[Data to examine]:
◆ ◆ ◆ ◆ ◆

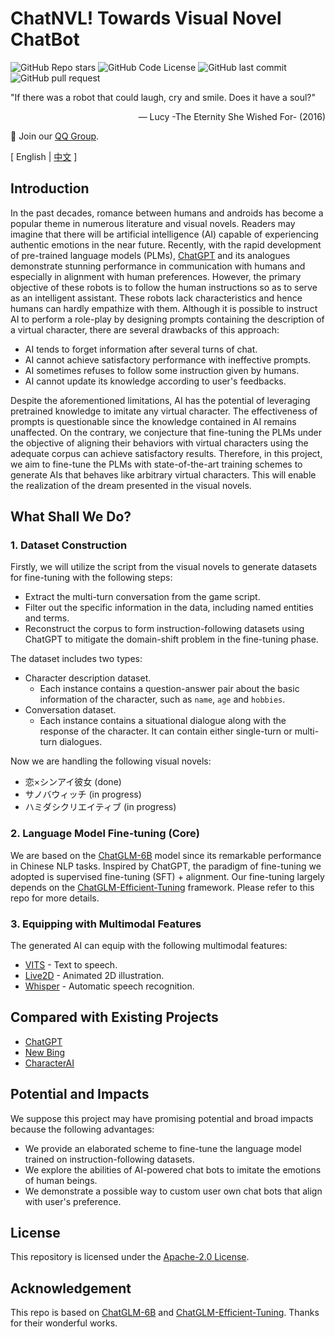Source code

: # ChatNVL! Towards Visual Novel ChatBot

![GitHub Repo stars](https://img.shields.io/github/stars/hiyouga/ChatNVL-Towards-Visual-Novel-ChatBot?style=social)
![GitHub Code License](https://img.shields.io/github/license/hiyouga/ChatNVL-Towards-Visual-Novel-ChatBot)
![GitHub last commit](https://img.shields.io/github/last-commit/hiyouga/ChatNVL-Towards-Visual-Novel-ChatBot)
![GitHub pull request](https://img.shields.io/badge/PRs-welcome-blue)

"If there was a robot that could laugh, cry and smile. Does it have a soul?"

<p align="right">
— Lucy -The Eternity She Wished For- (2016)
</p>

👋 Join our [QQ Group](assets/qq.jpg).

\[ English | [中文](README_zh.md) \]

## Introduction

In the past decades, romance between humans and androids has become a popular theme in numerous literature and visual novels. Readers may imagine that there will be artificial intelligence (AI) capable of experiencing authentic emotions in the near future. Recently, with the rapid development of pre-trained language models (PLMs), [ChatGPT](https://openai.com/blog/chatgpt) and its analogues demonstrate stunning performance in communication with humans and especially in alignment with human preferences. However, the primary objective of these robots is to follow the human instructions so as to serve as an intelligent assistant. These robots lack characteristics and hence humans can hardly empathize with them. Although it is possible to instruct AI to perform a role-play by designing prompts containing the description of a virtual character, there are several drawbacks of this approach:

- AI tends to forget information after several turns of chat.
- AI cannot achieve satisfactory performance with ineffective prompts.
- AI sometimes refuses to follow some instruction given by humans.
- AI cannot update its knowledge according to user's feedbacks.

Despite the aforementioned limitations, AI has the potential of leveraging pretrained knowledge to imitate any virtual character. The effectiveness of prompts is questionable since the knowledge contained in AI remains unaffected. On the contrary, we conjecture that fine-tuning the PLMs under the objective of aligning their behaviors with virtual characters using the adequate corpus can achieve satisfactory results. Therefore, in this project, we aim to fine-tune the PLMs with state-of-the-art training schemes to generate AIs that behaves like arbitrary virtual characters. This will enable the realization of the dream presented in the visual novels.

## What Shall We Do?

### 1. Dataset Construction

Firstly, we will utilize the script from the visual novels to generate datasets for fine-tuning with the following steps:

- Extract the multi-turn conversation from the game script.
- Filter out the specific information in the data, including named entities and terms.
- Reconstruct the corpus to form instruction-following datasets using ChatGPT to mitigate the domain-shift problem in the fine-tuning phase.

The dataset includes two types:

- Character description dataset.
  - Each instance contains a question-answer pair about the basic information of the character, such as `name`, `age` and `hobbies`.
- Conversation dataset.
  - Each instance contains a situational dialogue along with the response of the character. It can contain either single-turn or multi-turn dialogues.

Now we are handling the following visual novels:

- 恋×シンアイ彼女 (done)
- サノバウィッチ (in progress)
- ハミダシクリエイティブ (in progress)

### 2. Language Model Fine-tuning (Core)

We are based on the [ChatGLM-6B](https://github.com/THUDM/ChatGLM-6B) model since its remarkable performance in Chinese NLP tasks. Inspired by ChatGPT, the paradigm of fine-tuning we adopted is supervised fine-tuning (SFT) + alignment. Our fine-tuning largely depends on the [ChatGLM-Efficient-Tuning](https://github.com/hiyouga/ChatGLM-Efficient-Tuning) framework. Please refer to this repo for more details.

### 3. Equipping with Multimodal Features

The generated AI can equip with the following multimodal features:

- [VITS](https://github.com/jaywalnut310/vits) - Text to speech.
- [Live2D](https://www.live2d.com/) - Animated 2D illustration.
- [Whisper](https://openai.com/research/whisper) - Automatic speech recognition.

## Compared with Existing Projects

- [ChatGPT](https://chat.openai.com/)
- [New Bing](https://www.bing.com/search?q=Bing+AI)
- [CharacterAI](https://beta.character.ai/)

## Potential and Impacts

We suppose this project may have promising potential and broad impacts because the following advantages:

- We provide an elaborated scheme to fine-tune the language model trained on instruction-following datasets.
- We explore the abilities of AI-powered chat bots to imitate the emotions of human beings.
- We demonstrate a possible way to custom user own chat bots that align with user's preference.

## License

This repository is licensed under the [Apache-2.0 License](LICENSE).

## Acknowledgement

This repo is based on [ChatGLM-6B](https://github.com/THUDM/ChatGLM-6B) and [ChatGLM-Efficient-Tuning](https://github.com/hiyouga/ChatGLM-Efficient-Tuning). Thanks for their wonderful works.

◆ ◆ ◆ ◆ ◆

[Assigned task]:
The answer must be the entries above, printed exactly, with no pictures.

[Response to this exercise]:
Source code

: # ChatNVL! Towards Visual Novel ChatBot

![GitHub Repo stars](https://img.shields.io/github/stars/hiyouga/ChatNVL-Towards-Visual-Novel-ChatBot?style=social)
![GitHub Code License](https://img.shields.io/github/license/hiyouga/ChatNVL-Towards-Visual-Novel-ChatBot)
![GitHub last commit](https://img.shields.io/github/last-commit/hiyouga/ChatNVL-Towards-Visual-Novel-ChatBot)
![GitHub pull request](https://img.shields.io/badge/PRs-welcome-blue)

"If there was a robot that could laugh, cry and smile. Does it have a soul?"

<p align="right">
— Lucy -The Eternity She Wished For- (2016)
</p>

👋 Join our [QQ Group](assets/qq.jpg).

\[ English | [中文](README_zh.md) \]

## Introduction

In the past decades, romance between humans and androids has become a popular theme in numerous literature and visual novels. Readers may imagine that there will be artificial intelligence (AI) capable of experiencing authentic emotions in the near future. Recently, with the rapid development of pre-trained language models (PLMs), [ChatGPT](https://openai.com/blog/chatgpt) and its analogues demonstrate stunning performance in communication with humans and especially in alignment with human preferences. However, the primary objective of these robots is to follow the human instructions so as to serve as an intelligent assistant. These robots lack characteristics and hence humans can hardly empathize with them. Although it is possible to instruct AI to perform a role-play by designing prompts containing the description of a virtual character, there are several drawbacks of this approach:

- AI tends to forget information after several turns of chat.
- AI cannot achieve satisfactory performance with ineffective prompts.
- AI sometimes refuses to follow some instruction given by humans.
- AI cannot update its knowledge according to user's feedbacks.

Despite the aforementioned limitations, AI has the potential of leveraging pretrained knowledge to imitate any virtual character. The effectiveness of prompts is questionable since the knowledge contained in AI remains unaffected. On the contrary, we conjecture that fine-tuning the PLMs under the objective of aligning their behaviors with virtual characters using the adequate corpus can achieve satisfactory results. Therefore, in this project, we aim to fine-tune the PLMs with state-of-the-art training schemes to generate AIs that behaves like arbitrary virtual characters. This will enable the realization of the dream presented in the visual novels.

## What Shall We Do?

### 1. Dataset Construction

Firstly, we will utilize the script from the visual novels to generate datasets for fine-tuning with the following steps:

- Extract the multi-turn conversation from the game script.
- Filter out the specific information in the data, including named entities and terms.
- Reconstruct the corpus to form instruction-following datasets using ChatGPT to mitigate the domain-shift problem in the fine-tuning phase.

The dataset includes two types:

- Character description dataset.
  - Each instance contains a question-answer pair about the basic information of the character, such as `name`, `age` and `hobbies`.
- Conversation dataset.
  - Each instance contains a situational dialogue along with the response of the character. It can contain either single-turn or multi-turn dialogues.

Now we are handling the following visual novels:

- 恋×シンアイ彼女 (done)
- サノバウィッチ (in progress)
- ハミダシクリエイティブ (in progress)

### 2. Language Model Fine-tuning (Core)

We are based on the [ChatGLM-6B](https://github.com/THUDM/ChatGLM-6B) model since its remarkable performance in Chinese NLP tasks. Inspired by ChatGPT, the paradigm of fine-tuning we adopted is supervised fine-tuning (SFT) + alignment. Our fine-tuning largely depends on the [ChatGLM-Efficient-Tuning](https://github.com/hiyouga/ChatGLM-Efficient-Tuning) framework. Please refer to this repo for more details.

### 3. Equipping with Multimodal Features

The generated AI can equip with the following multimodal features:

- [VITS](https://github.com/jaywalnut310/vits) - Text to speech.
- [Live2D](https://www.live2d.com/) - Animated 2D illustration.
- [Whisper](https://openai.com/research/whisper) - Automatic speech recognition.

## Compared with Existing Projects

- [ChatGPT](https://chat.openai.com/)
- [New Bing](https://www.bing.com/search?q=Bing+AI)
- [CharacterAI](https://beta.character.ai/)

## Potential and Impacts

We suppose this project may have promising potential and broad impacts because the following advantages:

- We provide an elaborated scheme to fine-tune the language model trained on instruction-following datasets.
- We explore the abilities of AI-powered chat bots to imitate the emotions of human beings.
- We demonstrate a possible way to custom user own chat bots that align with user's preference.

## License

This repository is licensed under the [Apache-2.0 License](LICENSE).

## Acknowledgement

This repo is based on [ChatGLM-6B](https://github.com/THUDM/ChatGLM-6B) and [ChatGLM-Efficient-Tuning](https://github.com/hiyouga/ChatGLM-Efficient-Tuning). Thanks for their wonderful works.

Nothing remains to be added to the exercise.